AVAILABLE RECORDS section start
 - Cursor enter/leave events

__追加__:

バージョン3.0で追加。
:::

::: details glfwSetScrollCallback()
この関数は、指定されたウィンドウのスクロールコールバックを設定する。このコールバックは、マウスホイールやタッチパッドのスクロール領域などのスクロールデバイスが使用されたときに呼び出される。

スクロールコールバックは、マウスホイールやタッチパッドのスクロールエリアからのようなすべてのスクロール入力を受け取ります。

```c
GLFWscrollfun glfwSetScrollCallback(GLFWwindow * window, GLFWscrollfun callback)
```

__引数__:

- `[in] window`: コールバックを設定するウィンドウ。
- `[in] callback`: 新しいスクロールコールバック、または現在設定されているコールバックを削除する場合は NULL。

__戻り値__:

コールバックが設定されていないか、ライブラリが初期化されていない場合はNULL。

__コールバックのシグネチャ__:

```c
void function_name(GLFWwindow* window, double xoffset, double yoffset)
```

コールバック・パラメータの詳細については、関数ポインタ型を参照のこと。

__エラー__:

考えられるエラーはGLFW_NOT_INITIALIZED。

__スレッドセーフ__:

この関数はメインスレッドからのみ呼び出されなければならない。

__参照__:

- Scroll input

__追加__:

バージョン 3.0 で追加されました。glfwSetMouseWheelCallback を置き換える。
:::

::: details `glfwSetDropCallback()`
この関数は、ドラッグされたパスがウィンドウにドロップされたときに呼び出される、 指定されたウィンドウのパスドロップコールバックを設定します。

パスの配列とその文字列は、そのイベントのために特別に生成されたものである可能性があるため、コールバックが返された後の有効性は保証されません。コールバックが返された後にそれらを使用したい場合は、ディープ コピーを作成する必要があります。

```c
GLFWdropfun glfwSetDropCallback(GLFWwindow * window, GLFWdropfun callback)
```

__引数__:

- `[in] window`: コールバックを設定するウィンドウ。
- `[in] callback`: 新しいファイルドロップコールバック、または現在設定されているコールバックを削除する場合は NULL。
AVAILABLE RECORDS section end
WHAT THE TASK ASKS:
Print each entry precisely. Include every line.

OUTPUT OF THE EXERCISE:
 - Cursor enter/leave events

__追加__:

バージョン3.0で追加。
:::

::: details glfwSetScrollCallback()
この関数は、指定されたウィンドウのスクロールコールバックを設定する。このコールバックは、マウスホイールやタッチパッドのスクロール領域などのスクロールデバイスが使用されたときに呼び出される。

スクロールコールバックは、マウスホイールやタッチパッドのスクロールエリアからのようなすべてのスクロール入力を受け取ります。

```c
GLFWscrollfun glfwSetScrollCallback(GLFWwindow * window, GLFWscrollfun callback)
```

__引数__:

- `[in] window`: コールバックを設定するウィンドウ。
- `[in] callback`: 新しいスクロールコールバック、または現在設定されているコールバックを削除する場合は NULL。

__戻り値__:

コールバックが設定されていないか、ライブラリが初期化されていない場合はNULL。

__コールバックのシグネチャ__:

```c
void function_name(GLFWwindow* window, double xoffset, double yoffset)
```

コールバック・パラメータの詳細については、関数ポインタ型を参照のこと。

__エラー__:

考えられるエラーはGLFW_NOT_INITIALIZED。

__スレッドセーフ__:

この関数はメインスレッドからのみ呼び出されなければならない。

__参照__:

- Scroll input

__追加__:

バージョン 3.0 で追加されました。glfwSetMouseWheelCallback を置き換える。
:::

::: details `glfwSetDropCallback()`
この関数は、ドラッグされたパスがウィンドウにドロップされたときに呼び出される、 指定されたウィンドウのパスドロップコールバックを設定します。

パスの配列とその文字列は、そのイベントのために特別に生成されたものである可能性があるため、コールバックが返された後の有効性は保証されません。コールバックが返された後にそれらを使用したい場合は、ディープ コピーを作成する必要があります。

```c
GLFWdropfun glfwSetDropCallback(GLFWwindow * window, GLFWdropfun callback)
```

__引数__:

- `[in] window`: コールバックを設定するウィンドウ。
- `[in] callback`: 新しいファイルドロップコールバック、または現在設定されているコールバックを削除する場合は NULL。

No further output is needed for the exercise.